### PROBLEM TO SOLVE
Using the data below, return the stretch from the line that contains "- [Usage](#usage)" through the line that contains "- [Pylint compatibility](#pylint-compatibility)", both included, exactly as it stands and nothing beyond it.

### RECORDS FOR THE TASK
+-------+

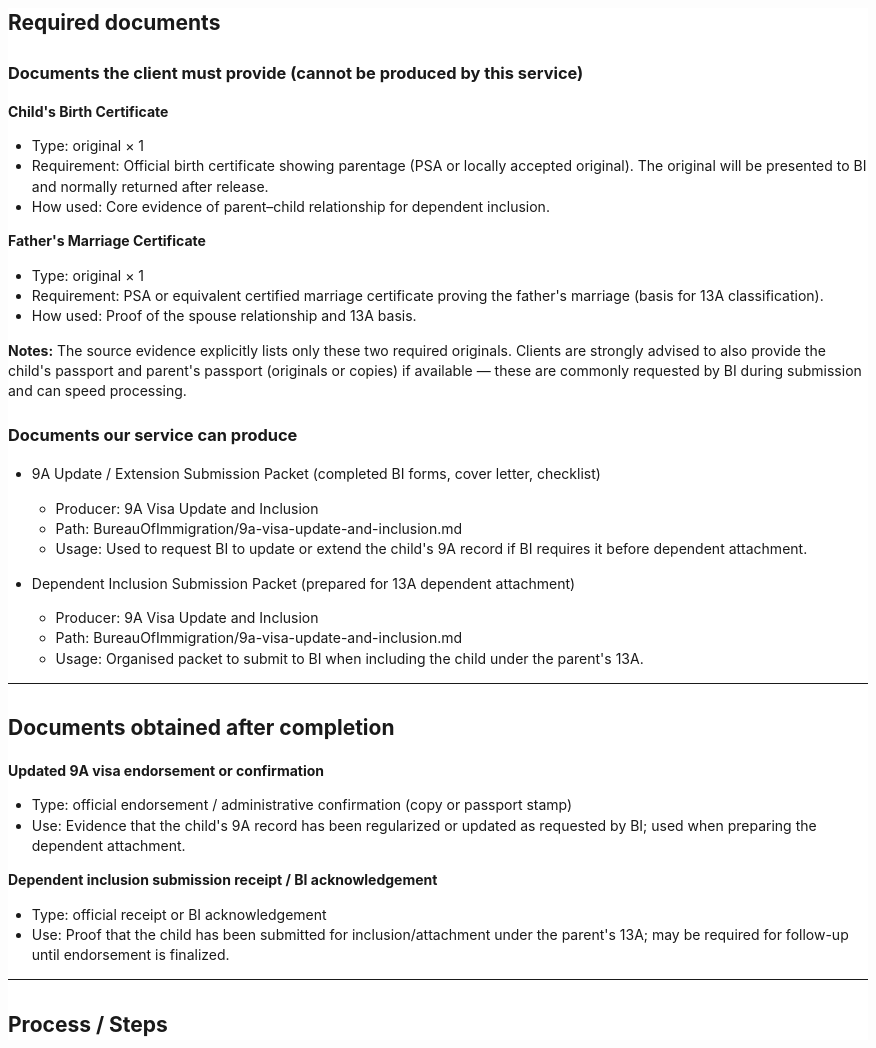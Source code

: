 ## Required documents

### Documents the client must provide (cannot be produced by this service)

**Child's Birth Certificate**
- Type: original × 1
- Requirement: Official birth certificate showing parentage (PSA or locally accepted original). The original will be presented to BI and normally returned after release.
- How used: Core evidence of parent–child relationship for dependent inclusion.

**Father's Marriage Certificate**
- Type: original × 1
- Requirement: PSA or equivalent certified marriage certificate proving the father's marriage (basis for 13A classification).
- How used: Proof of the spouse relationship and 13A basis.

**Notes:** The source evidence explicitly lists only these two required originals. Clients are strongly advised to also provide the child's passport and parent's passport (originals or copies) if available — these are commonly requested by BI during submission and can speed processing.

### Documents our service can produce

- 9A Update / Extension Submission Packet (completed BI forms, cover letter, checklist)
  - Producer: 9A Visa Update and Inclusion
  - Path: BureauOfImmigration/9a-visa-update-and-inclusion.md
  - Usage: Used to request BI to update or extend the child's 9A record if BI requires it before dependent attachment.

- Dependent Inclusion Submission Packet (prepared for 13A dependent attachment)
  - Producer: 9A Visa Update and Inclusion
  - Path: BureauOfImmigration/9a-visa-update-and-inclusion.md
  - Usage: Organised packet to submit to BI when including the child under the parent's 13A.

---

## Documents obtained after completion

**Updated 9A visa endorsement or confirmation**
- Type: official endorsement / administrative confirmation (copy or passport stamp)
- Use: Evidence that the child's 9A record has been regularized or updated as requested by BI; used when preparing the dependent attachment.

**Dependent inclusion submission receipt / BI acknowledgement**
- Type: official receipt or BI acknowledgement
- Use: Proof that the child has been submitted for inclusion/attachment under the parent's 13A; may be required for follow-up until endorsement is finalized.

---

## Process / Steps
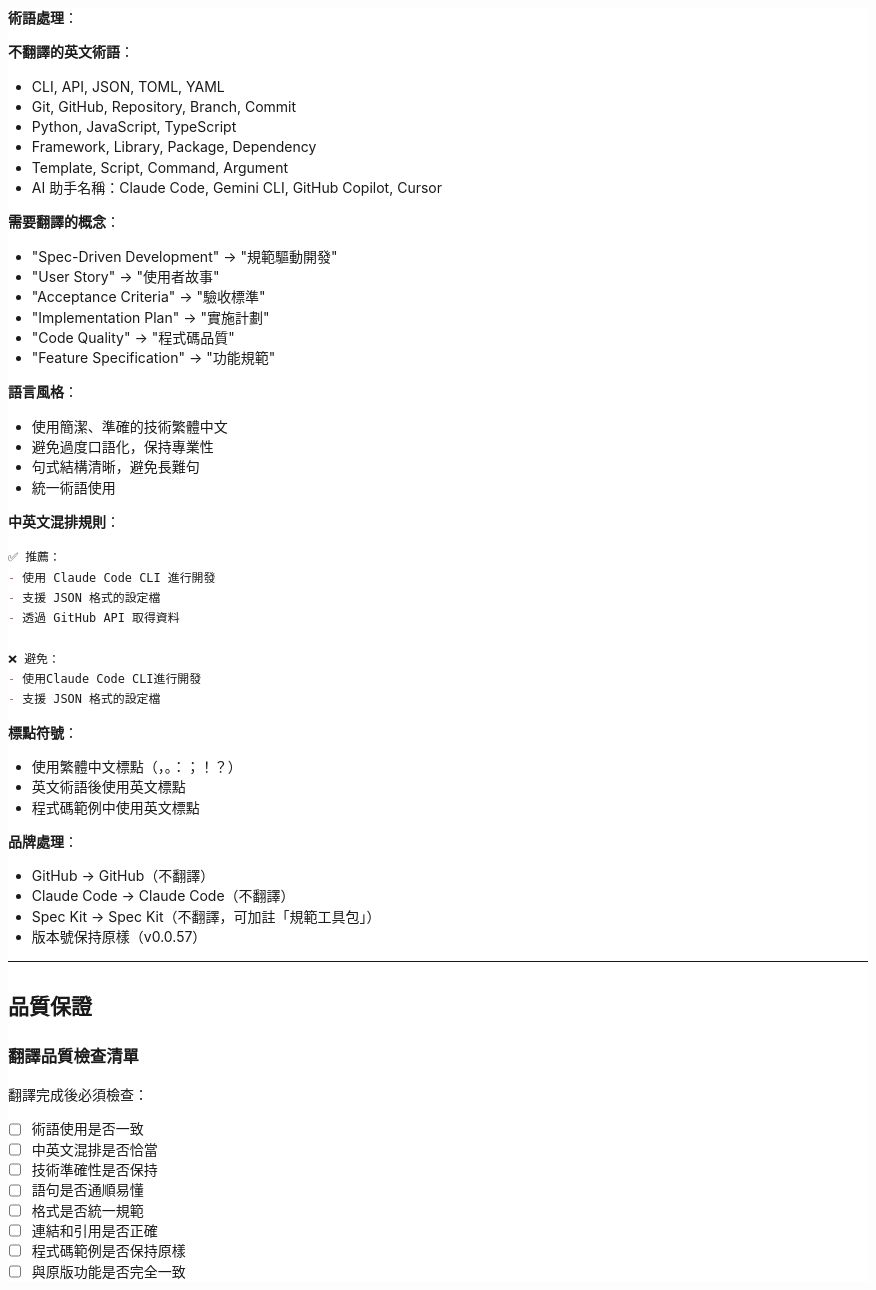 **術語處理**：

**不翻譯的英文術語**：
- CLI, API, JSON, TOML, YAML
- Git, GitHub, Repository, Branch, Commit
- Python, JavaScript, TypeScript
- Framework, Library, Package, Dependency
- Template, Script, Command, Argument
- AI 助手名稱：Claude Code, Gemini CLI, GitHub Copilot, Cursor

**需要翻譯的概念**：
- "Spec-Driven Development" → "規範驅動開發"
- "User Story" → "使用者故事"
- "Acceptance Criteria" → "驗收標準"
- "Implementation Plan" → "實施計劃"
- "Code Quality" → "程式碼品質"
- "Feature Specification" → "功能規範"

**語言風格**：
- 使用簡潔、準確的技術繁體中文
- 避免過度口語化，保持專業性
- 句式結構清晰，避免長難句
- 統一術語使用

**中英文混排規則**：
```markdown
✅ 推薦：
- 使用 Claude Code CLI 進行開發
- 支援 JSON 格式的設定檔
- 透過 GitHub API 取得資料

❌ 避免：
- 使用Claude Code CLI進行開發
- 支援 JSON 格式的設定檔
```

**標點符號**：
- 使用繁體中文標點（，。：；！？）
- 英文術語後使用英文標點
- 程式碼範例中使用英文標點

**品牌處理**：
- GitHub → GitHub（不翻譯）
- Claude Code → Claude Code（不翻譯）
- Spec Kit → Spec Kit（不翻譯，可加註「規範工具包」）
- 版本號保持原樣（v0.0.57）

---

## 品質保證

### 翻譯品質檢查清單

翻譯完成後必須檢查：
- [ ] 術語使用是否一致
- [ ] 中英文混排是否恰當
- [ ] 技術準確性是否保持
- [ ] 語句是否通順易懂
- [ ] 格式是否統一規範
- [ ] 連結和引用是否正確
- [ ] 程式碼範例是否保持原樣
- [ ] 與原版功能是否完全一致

+-------+

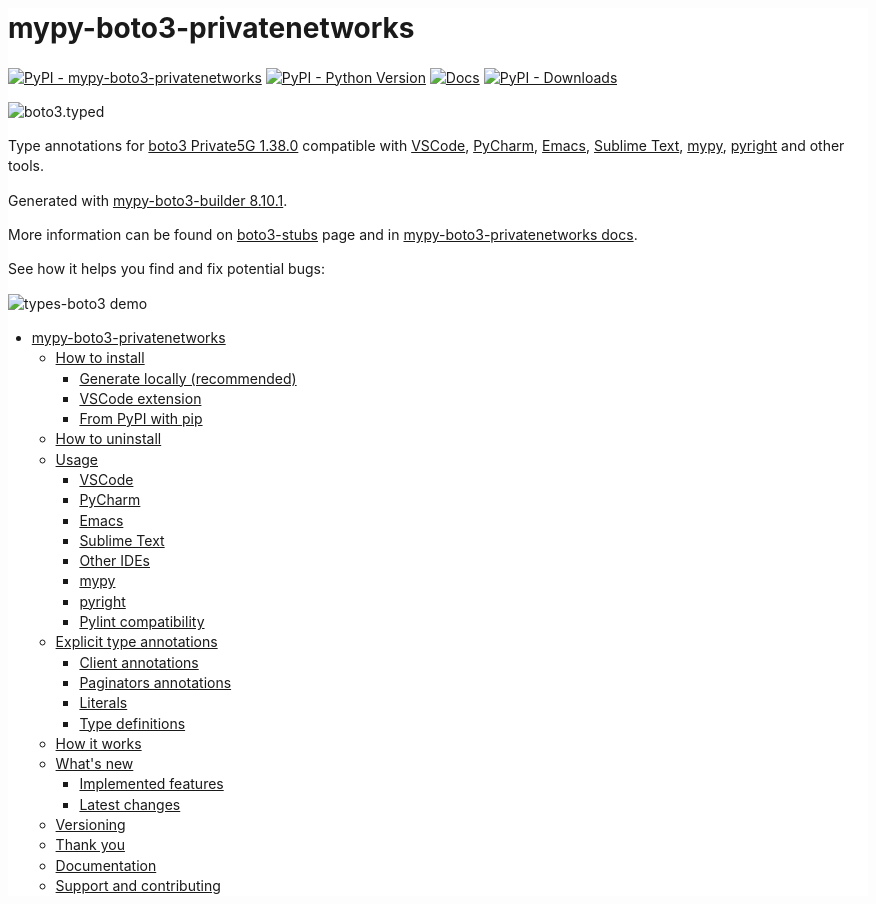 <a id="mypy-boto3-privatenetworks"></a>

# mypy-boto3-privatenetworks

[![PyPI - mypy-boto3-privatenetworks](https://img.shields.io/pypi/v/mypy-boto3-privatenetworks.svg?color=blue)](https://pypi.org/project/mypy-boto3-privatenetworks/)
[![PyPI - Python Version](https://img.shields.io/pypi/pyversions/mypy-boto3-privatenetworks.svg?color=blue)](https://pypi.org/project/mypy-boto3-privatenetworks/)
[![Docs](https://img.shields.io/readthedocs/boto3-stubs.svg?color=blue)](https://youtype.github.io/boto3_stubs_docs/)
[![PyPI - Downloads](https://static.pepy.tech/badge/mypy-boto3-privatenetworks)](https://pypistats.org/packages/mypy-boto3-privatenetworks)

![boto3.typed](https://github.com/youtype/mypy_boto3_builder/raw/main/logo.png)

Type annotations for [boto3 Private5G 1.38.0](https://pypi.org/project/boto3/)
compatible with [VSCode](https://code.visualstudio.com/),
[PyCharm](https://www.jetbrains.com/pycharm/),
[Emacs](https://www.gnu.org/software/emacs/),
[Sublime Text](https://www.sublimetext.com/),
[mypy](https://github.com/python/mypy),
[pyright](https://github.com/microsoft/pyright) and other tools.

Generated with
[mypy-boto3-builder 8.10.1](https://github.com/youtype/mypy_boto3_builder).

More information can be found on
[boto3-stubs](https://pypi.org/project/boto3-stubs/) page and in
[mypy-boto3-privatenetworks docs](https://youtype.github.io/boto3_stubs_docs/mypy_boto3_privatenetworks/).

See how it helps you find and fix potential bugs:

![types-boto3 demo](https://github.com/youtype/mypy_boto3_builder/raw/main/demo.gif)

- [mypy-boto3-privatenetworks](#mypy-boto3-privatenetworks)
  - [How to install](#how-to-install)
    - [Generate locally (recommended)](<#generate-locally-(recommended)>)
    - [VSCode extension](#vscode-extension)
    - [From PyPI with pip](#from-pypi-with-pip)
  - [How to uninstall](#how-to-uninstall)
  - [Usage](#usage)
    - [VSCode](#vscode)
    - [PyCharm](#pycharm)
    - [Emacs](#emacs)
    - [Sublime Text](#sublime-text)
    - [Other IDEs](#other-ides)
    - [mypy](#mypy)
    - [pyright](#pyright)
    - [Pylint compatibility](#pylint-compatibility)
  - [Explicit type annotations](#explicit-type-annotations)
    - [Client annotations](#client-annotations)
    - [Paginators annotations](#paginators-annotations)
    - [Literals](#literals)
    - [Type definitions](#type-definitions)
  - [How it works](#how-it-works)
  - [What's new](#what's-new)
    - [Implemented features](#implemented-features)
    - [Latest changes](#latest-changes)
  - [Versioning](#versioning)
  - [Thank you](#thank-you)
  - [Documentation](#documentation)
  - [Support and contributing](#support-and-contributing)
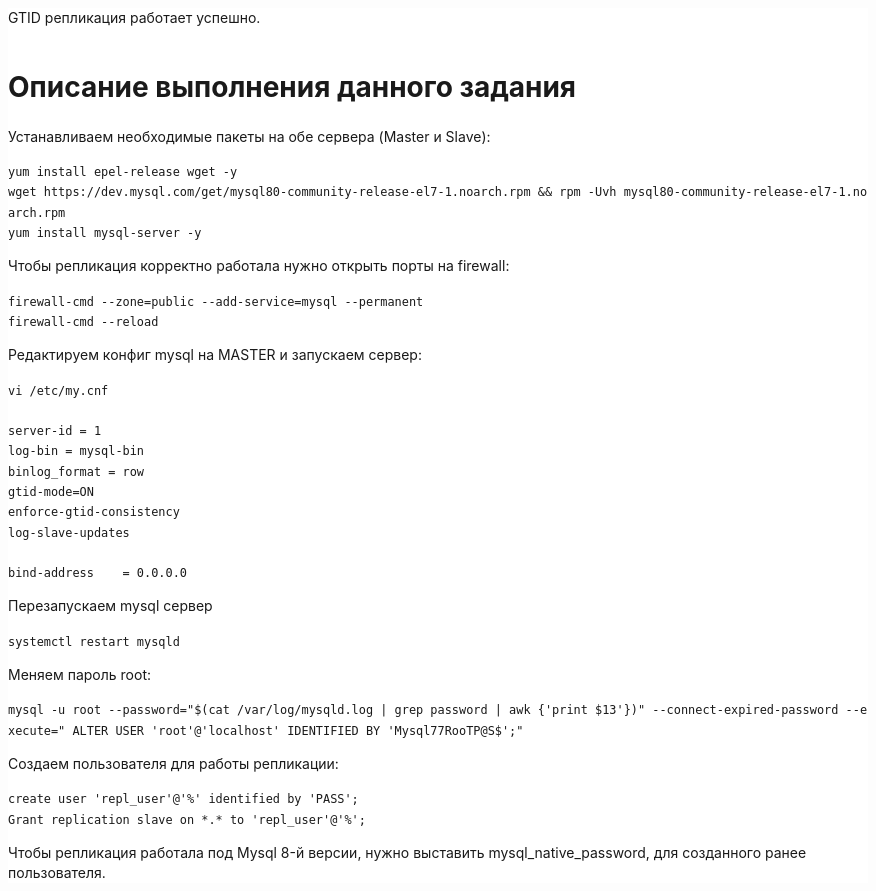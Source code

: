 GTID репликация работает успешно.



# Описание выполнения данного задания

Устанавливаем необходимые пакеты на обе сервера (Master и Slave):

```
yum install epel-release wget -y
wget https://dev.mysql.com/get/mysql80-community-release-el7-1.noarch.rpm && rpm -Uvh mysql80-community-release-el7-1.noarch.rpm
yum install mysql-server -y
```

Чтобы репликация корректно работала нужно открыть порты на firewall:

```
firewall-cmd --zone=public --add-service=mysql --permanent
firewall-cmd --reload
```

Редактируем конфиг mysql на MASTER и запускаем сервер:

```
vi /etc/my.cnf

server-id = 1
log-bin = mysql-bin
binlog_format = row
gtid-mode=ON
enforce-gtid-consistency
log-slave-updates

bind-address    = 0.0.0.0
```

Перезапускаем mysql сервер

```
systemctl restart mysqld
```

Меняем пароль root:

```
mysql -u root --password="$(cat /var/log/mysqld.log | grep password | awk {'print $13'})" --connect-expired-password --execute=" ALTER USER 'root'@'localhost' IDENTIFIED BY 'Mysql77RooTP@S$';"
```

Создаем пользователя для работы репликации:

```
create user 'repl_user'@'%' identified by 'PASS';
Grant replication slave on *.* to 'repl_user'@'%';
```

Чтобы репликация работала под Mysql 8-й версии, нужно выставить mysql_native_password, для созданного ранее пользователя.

+-------+

### TASK OUTPUT
  - [Usage](#usage)
    - [VSCode](#vscode)
    - [PyCharm](#pycharm)
    - [Emacs](#emacs)
    - [Sublime Text](#sublime-text)
    - [Other IDEs](#other-ides)
    - [mypy](#mypy)
    - [pyright](#pyright)
    - [Pylint compatibility](#pylint-compatibility)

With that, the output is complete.